If you have a WordPress plugin that produces invalid HTML, it can harm your web site. Your site will end up lower in search results. It may fail to display on mobile devices. It could read improperly on screen readers In short, it just might not work correctly. Many WordPress plugins are not written with standards-compliant HTML as their top priority. This is a bigger problem than many people realize.
So How Do I Fix this?
I first recommend the easy answer — tell the plugin author. They wrote it, they should fix it. If you take on fixing it yourself, you are disconnecting from any future updates they might make. So the ideal answer is for the author to just make the plugin better. However, many authors are not responsive. They may be busy. Or they have moved on to new projects. Whatever the reason, the ideal answer isn’t going to happen, and you need your site to work.
So let’s talk about a less ideal, but more pragmatic answer – fix it yourself. Let me be upfront that I am not going to go into extreme detail here. I am going to give a high-level process of how to go about fixing a plugin. Someone with a basic idea of how to code should be able to follow this. Someone with zero experience in coding might have more questions than answers.

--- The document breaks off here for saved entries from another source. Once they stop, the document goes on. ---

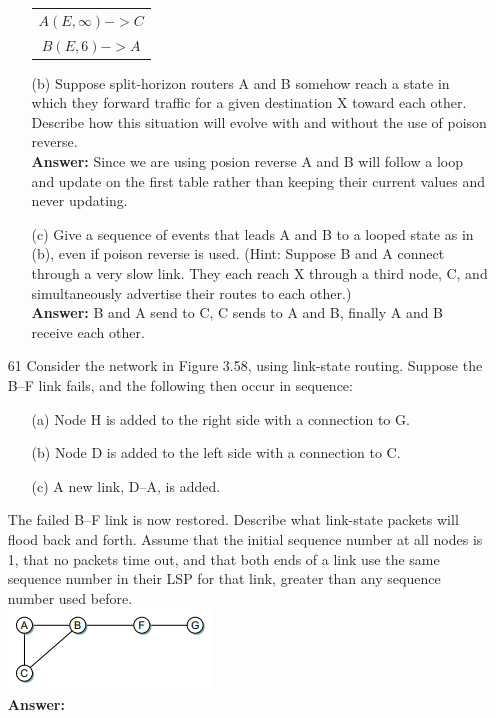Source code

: \documentclass[a4paper]{article}
\begin{document}
\begin{itemize}
\begin{itemize}
\begin{tabular}{c}
	      	      	$A(E, \infty)->C$ \\
	      	      	$B(E, 6)->A$      \\
	      	      \end{tabular}
	      	\item[(b)] Suppose split-horizon routers A and B somehow reach a state in which they forward traffic for a given destination X toward each other. Describe how this situation will evolve with and without the use of poison reverse. \\
	      	      \textbf{Answer:} Since we are using posion reverse A and B will follow a loop and update on the first table rather than keeping their current values and never updating.
	      	\item[(c)] Give a sequence of events that leads A and B to a looped state as in (b), even if poison reverse is used. (Hint: Suppose B and A connect through a very slow link. They each reach X through a third node, C, and simultaneously advertise their routes to each other.) \\
	      	      \textbf{Answer:} B and A send to C, C sends to A and B, finally A and B receive each other.
	      \end{itemize}	
	\item[61] Consider the network in Figure 3.58, using link-state routing. Suppose the B–F link fails, and the following then occur in sequence:
	      \begin{itemize}
	      	\item[(a)] Node H is added to the right side with a connection to G.
	      	\item[(b)] Node D is added to the left side with a connection to C.
	      	\item[(c)] A new link, D–A, is added. 
	      \end{itemize} 
	      The failed B–F link is now restored. Describe what link-state packets will flood back and forth. Assume that the initial sequence number at all nodes is 1, that no packets time out, and that both ends of a link use the same sequence number in their LSP for that link, greater than any sequence number used before. \\
	      \includegraphics{3-61.png} \\
	      \textbf{Answer:} 

\end{itemize}
\end{document}

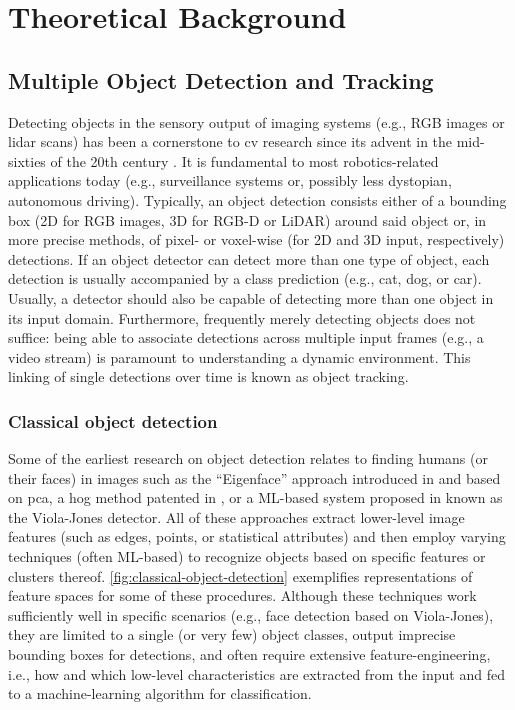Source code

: \documentclass[headsepline, hidelinks, footsepline, footinclude=false, oneside, fontsize=11pt, paper=a4, listof=totoc, bibliography=totoc]{scrbook}
\begin{document}
\chapter{Theoretical Background \label{theoretical-background}}
\label{sec:org87931b0}
\section{Multiple Object Detection and Tracking \label{modat}}
\label{sec:orgd7d93ac}
   Detecting objects in the sensory output of imaging systems (e.g., RGB images or \gls{lidar} scans) has been a cornerstone to \gls{cv} research since its advent in the mid-sixties of the 20th century \cite{papert1966summer}. It is fundamental to most robotics-related applications today (e.g., surveillance systems or, possibly less dystopian, autonomous driving). Typically, an object detection consists either of a bounding box
 (2D for RGB images, 3D for RGB-D or LiDAR) around said object or, in more precise methods, of pixel- or voxel-wise (for 2D and 3D input, respectively) detections. 
If an object detector can detect more than one type of object, each detection is usually accompanied by a class prediction (e.g., cat, dog, or car). Usually, a detector should also be capable of detecting more than
one object in its input domain. 
Furthermore, frequently merely detecting objects does not suffice: being able to associate detections across multiple input frames (e.g., a video stream) is paramount to understanding a dynamic environment.
This linking of single detections over time is known as object tracking.

\subsection{Classical object detection}
\label{sec:orgd57420f}
    Some of the earliest research on object detection relates to finding humans (or their faces) in images such as the ``Eigenface'' approach introduced in \cite{sirovichLowdimensionalProcedureCharacterization1987a} and based on \gls{pca}, 
a \gls{hog} method patented in \cite{mcconnellMethodApparatusPattern}, or a ML-based system proposed in \cite{violaRobustRealtimeFace2004} known as the Viola-Jones detector. 
All of these approaches extract lower-level image features (such as edges, points, or statistical attributes) and then employ varying techniques (often ML-based) 
to recognize objects based on specific features or clusters thereof.
\cref{fig:classical-object-detection} exemplifies representations of feature spaces for some of these procedures.
Although these techniques work sufficiently well in specific scenarios (e.g., face detection based on Viola-Jones), they 
are limited to a single (or very few) object classes, output imprecise bounding boxes for detections, and often require extensive feature-engineering, 
i.e., how and which low-level characteristics are extracted from the input and fed to a machine-learning algorithm for classification.
\end{document}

Step 1 – Identify what HTML is Invalid
Use the w3c validator tool to run a check on your WordPress page to get a HTML validation error coming from your site. Pick the one you want to correct, and get its line number.
Step 2 – Find where it lives in your web page
Use Chrome to view the HTML Source fo your page (Right Click –> View Page Source), and navigate to that line. Take a good look at this line, and compare it to the rest of the page. This is where the art of troubleshooting plugins comes in. We’re looking for something we can search the plugin code for — a piece of text to help us find the part of the plugin that wrote this HTML. A class name, a HTML tag, maybe a few HTML tags in a specific order. Some specific bit of HTML that is unique to this line of code, and that is NOT content that you entered. Make a note of whatever you find.
Step 3 – Download the WordPress plugin code
Using an FTP client (I use FileZilla), download your /wp-content/plugins directory to your local system. If you don’t have access to an FTP client, you may have a web-based File Manager via cPanel or some other tool given to you by your hosting company. I recommend getting an FTP client set up if possible. It works effectively when downloading and searching large groups of files. And this is a common scenario when dealing with WordPress on shared hosting setups, which is where most WordPress sites live..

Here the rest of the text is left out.